Diferencias entre generaciones juveniles en los últimos tiempos


Investigaciones sociológicas realizadas en numerosas sociedades concuerdan en que las principales pautas de orientación de los jóvenes en la actualidad son las modas dictadas por los medios masivos de comunicación. Esto ha sido así a lo largo de toda la historia universal y no tendría ningún valor científico, si no precisáramos que los jóvenes del presente se consagran al consumismo desenfrenado, al hedonismo mercantilizado, a la indiferencia política y a la falta de ideales altruistas con un genuino celo religioso.

En casi todo el planeta la cultura juvenil celebra la “frívola levedad de la vida”, como escribió Mario Vargas Llosa.

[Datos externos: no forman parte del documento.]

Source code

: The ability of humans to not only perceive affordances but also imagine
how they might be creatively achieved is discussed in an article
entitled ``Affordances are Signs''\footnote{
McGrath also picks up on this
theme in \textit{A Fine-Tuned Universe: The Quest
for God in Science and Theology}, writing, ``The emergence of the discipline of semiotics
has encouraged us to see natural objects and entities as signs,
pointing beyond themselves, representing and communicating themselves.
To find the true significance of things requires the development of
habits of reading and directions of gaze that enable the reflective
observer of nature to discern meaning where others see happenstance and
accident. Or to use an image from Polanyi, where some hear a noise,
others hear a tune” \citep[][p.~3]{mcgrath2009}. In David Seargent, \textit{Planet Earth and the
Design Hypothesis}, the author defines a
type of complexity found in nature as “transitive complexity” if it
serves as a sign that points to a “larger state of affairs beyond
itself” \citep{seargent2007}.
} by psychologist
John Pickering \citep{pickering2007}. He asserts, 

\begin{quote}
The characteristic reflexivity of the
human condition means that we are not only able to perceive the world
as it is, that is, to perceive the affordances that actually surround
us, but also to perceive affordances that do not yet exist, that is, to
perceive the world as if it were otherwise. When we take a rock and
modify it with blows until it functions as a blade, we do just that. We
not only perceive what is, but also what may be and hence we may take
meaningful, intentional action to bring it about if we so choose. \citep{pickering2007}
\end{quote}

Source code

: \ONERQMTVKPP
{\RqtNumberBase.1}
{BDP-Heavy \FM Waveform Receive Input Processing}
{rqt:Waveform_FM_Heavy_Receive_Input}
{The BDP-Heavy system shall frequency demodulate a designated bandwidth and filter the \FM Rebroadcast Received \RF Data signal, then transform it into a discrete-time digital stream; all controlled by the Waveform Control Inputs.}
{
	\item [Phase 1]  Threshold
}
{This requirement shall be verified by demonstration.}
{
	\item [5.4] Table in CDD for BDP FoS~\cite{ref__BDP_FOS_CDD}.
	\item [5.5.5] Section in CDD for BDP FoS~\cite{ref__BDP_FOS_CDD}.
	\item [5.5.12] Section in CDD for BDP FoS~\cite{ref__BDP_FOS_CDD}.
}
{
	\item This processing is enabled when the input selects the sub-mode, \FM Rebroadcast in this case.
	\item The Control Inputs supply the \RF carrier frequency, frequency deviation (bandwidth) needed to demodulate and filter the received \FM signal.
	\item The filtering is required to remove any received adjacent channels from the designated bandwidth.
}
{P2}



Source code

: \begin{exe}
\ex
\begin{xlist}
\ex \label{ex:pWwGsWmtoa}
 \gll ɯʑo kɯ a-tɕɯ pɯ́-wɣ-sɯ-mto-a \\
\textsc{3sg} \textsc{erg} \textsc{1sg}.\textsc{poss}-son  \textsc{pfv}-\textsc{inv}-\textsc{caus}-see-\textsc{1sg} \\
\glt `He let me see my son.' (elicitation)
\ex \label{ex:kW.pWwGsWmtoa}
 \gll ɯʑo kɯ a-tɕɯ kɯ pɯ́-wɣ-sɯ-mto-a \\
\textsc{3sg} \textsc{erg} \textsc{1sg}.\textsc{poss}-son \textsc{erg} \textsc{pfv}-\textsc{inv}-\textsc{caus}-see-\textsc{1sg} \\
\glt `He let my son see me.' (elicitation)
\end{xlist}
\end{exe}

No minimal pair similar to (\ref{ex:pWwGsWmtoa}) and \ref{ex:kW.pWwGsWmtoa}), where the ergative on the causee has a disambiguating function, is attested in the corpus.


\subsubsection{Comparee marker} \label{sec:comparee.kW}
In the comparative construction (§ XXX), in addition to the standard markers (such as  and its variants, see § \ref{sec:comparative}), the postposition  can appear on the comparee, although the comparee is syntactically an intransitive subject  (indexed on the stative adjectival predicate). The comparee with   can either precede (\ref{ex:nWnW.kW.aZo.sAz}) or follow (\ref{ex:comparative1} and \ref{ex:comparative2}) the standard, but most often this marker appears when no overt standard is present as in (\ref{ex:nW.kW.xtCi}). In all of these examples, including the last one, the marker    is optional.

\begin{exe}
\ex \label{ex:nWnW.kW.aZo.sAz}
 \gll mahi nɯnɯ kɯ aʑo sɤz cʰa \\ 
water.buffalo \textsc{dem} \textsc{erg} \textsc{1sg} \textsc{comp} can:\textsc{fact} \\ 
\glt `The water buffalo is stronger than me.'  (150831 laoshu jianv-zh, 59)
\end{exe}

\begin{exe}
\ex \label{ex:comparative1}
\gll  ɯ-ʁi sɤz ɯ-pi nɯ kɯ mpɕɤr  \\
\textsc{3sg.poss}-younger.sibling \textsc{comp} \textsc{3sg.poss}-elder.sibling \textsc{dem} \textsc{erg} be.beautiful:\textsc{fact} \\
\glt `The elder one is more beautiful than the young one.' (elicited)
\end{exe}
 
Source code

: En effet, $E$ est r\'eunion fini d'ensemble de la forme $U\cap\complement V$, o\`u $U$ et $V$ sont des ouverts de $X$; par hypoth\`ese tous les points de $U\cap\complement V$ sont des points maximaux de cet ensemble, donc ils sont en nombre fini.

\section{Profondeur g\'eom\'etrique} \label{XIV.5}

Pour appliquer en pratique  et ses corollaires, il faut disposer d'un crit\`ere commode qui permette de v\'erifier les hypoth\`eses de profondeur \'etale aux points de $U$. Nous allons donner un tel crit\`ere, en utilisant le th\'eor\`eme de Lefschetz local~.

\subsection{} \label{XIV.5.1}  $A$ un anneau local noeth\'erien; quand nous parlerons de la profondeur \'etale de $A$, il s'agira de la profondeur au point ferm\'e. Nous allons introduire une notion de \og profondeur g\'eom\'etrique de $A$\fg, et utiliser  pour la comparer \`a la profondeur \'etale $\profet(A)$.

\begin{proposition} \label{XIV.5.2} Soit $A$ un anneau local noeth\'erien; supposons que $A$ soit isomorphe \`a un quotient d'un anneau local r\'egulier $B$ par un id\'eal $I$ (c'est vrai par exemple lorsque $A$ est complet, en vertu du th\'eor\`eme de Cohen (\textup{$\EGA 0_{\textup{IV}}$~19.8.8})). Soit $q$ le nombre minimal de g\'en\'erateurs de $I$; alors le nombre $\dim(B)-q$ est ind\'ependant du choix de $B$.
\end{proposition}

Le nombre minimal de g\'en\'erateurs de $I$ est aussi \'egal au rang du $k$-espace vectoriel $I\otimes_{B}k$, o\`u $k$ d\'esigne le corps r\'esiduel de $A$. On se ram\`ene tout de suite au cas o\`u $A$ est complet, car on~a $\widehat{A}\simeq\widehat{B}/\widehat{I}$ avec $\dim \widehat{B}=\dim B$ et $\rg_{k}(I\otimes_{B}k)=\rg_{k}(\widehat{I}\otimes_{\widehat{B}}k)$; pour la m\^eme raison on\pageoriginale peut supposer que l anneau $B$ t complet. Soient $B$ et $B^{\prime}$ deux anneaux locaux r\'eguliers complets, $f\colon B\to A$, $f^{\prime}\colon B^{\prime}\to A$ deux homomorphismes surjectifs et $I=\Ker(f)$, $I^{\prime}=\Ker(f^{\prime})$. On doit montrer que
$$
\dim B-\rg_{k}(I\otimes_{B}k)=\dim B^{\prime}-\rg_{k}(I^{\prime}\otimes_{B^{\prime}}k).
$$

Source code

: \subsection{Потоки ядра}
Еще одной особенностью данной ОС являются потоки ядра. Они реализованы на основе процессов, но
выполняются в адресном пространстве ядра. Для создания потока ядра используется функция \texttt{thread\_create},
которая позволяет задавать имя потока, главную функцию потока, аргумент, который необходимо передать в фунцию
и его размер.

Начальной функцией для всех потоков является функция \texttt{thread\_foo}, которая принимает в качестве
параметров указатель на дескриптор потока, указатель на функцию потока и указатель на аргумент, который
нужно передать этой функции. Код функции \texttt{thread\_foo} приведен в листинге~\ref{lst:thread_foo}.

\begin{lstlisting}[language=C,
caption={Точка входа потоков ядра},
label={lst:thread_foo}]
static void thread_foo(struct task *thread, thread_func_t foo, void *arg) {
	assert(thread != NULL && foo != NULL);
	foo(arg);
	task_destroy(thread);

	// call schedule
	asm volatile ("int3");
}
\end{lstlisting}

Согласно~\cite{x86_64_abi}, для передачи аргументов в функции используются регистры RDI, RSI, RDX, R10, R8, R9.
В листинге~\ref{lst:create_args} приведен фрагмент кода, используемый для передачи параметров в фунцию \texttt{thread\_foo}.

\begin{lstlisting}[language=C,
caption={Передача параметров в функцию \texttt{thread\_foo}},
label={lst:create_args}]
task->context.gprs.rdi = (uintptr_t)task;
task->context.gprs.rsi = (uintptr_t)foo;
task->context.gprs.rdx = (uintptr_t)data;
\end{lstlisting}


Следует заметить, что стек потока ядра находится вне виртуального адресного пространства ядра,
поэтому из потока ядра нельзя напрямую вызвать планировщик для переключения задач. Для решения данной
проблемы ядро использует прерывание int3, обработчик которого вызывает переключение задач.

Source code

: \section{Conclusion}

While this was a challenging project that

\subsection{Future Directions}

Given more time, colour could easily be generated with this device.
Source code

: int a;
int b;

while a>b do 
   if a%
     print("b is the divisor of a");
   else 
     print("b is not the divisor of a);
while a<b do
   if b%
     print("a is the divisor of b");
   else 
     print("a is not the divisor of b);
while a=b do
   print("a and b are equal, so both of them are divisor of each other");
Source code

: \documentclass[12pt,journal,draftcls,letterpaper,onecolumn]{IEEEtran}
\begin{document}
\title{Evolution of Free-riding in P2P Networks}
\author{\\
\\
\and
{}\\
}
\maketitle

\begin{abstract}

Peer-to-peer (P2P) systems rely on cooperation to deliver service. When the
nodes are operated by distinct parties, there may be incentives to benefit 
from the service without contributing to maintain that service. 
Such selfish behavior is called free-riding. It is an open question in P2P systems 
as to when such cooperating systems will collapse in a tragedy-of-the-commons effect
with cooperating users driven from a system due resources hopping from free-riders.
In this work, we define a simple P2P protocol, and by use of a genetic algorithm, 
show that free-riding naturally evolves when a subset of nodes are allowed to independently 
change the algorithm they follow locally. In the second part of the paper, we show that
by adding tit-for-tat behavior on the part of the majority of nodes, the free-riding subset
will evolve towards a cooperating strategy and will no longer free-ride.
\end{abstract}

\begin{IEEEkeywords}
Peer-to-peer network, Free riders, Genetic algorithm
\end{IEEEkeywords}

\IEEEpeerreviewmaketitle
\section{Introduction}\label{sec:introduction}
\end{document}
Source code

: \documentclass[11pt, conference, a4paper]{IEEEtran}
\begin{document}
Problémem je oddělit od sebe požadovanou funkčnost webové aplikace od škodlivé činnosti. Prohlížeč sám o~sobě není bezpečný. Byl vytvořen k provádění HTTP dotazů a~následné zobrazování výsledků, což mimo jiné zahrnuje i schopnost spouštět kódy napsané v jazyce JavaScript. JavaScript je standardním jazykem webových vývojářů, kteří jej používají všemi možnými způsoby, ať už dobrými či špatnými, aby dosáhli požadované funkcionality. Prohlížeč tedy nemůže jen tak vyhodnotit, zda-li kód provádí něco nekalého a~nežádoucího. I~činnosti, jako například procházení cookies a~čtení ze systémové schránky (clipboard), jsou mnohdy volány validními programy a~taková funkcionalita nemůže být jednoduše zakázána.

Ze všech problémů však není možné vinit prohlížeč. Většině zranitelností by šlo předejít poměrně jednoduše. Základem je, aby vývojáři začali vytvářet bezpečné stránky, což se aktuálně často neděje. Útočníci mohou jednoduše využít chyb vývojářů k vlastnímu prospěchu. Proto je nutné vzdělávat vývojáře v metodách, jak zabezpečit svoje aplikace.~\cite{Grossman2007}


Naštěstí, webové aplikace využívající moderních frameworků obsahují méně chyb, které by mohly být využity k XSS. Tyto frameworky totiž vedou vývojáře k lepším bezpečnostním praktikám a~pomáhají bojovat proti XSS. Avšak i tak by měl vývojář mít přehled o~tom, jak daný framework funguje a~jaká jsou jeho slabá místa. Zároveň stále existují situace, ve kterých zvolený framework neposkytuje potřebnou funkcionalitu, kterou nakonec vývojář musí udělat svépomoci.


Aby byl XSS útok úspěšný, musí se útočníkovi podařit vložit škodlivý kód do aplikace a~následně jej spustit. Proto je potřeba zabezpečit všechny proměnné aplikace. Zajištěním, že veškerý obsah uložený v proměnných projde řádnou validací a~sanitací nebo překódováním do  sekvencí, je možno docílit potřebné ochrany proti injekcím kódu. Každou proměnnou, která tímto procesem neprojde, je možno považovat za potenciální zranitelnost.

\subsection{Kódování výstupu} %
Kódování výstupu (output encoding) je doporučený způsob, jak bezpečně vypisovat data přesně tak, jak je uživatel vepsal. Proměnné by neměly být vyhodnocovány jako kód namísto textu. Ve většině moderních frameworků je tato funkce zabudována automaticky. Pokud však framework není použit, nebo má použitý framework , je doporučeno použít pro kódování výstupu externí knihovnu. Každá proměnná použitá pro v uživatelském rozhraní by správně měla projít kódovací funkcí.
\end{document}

Se trata obviamente de generalizaciones y exageraciones, que, como tales, simplifican una realidad más variada y compleja. Pero sin un mínimo de generalizaciones nos hallaríamos en dificultades para decir algo que no sea la mera reproducción de múltiples casos fácticos y no podríamos aprender algo que nos ayude a orientarnos en la selva que es la vida social.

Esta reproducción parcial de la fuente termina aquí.